▶ _What is being asked_
Exactly as written, output each of the lines below, with no images.

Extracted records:
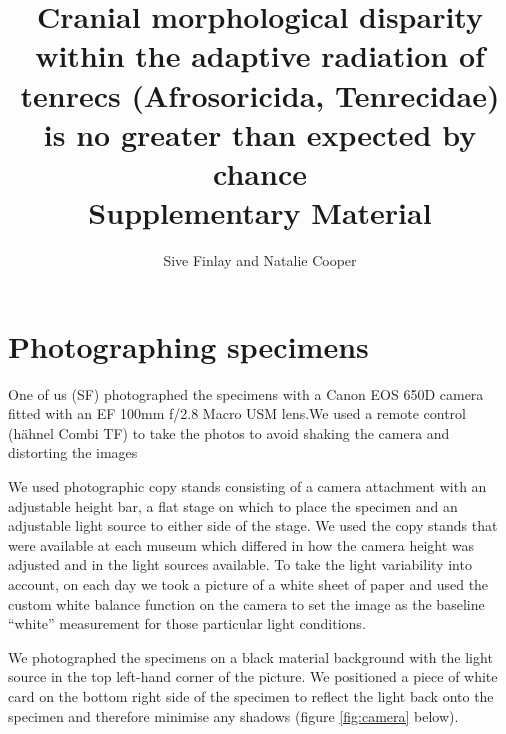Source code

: \documentclass[12pt,a4paper]{article}
\begin{document}
\title{
       Cranial morphological disparity within the adaptive radiation of tenrecs (Afrosoricida, Tenrecidae) is no greater than expected by chance\\
       \bigskip
       Supplementary Material }
\author{Sive Finlay and Natalie Cooper}
\date{}
\maketitle

\linespread{1.6}



\section{Photographing specimens}
One of us (SF) photographed the specimens with a Canon EOS 650D camera fitted with an EF 100mm f/2.8 Macro USM lens.We used a remote control (h\"ahnel Combi TF) to take the photos to avoid shaking the camera and distorting the images

We used photographic copy stands consisting of a camera attachment with an adjustable height bar, a flat stage on which to place the specimen and an adjustable light source to either side of the stage. We used the copy stands that were available at each museum which differed in how the camera height was adjusted and in the light sources available.
To take the light variability into account, on each day we took a picture of a white sheet of paper and used the custom white balance function on the camera to set the image as the baseline “white” measurement for those particular light conditions.

We photographed the specimens on a black material background with the light source in the top left-hand corner of the picture. We positioned a piece of white card on the bottom right side of the specimen to reflect the light back onto the specimen and therefore minimise any shadows (figure \ref{fig:camera} below).
\end{document}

▶ _Written response_
Source code

: \documentclass[12pt,a4paper]{article}
\begin{document}
\title{
       Cranial morphological disparity within the adaptive radiation of tenrecs (Afrosoricida, Tenrecidae) is no greater than expected by chance\\
       \bigskip
       Supplementary Material }
\author{Sive Finlay and Natalie Cooper}
\date{}
\maketitle

\linespread{1.6}



\section{Photographing specimens}
One of us (SF) photographed the specimens with a Canon EOS 650D camera fitted with an EF 100mm f/2.8 Macro USM lens.We used a remote control (h\"ahnel Combi TF) to take the photos to avoid shaking the camera and distorting the images

We used photographic copy stands consisting of a camera attachment with an adjustable height bar, a flat stage on which to place the specimen and an adjustable light source to either side of the stage. We used the copy stands that were available at each museum which differed in how the camera height was adjusted and in the light sources available.
To take the light variability into account, on each day we took a picture of a white sheet of paper and used the custom white balance function on the camera to set the image as the baseline “white” measurement for those particular light conditions.

We photographed the specimens on a black material background with the light source in the top left-hand corner of the picture. We positioned a piece of white card on the bottom right side of the specimen to reflect the light back onto the specimen and therefore minimise any shadows (figure \ref{fig:camera} below).
\end{document}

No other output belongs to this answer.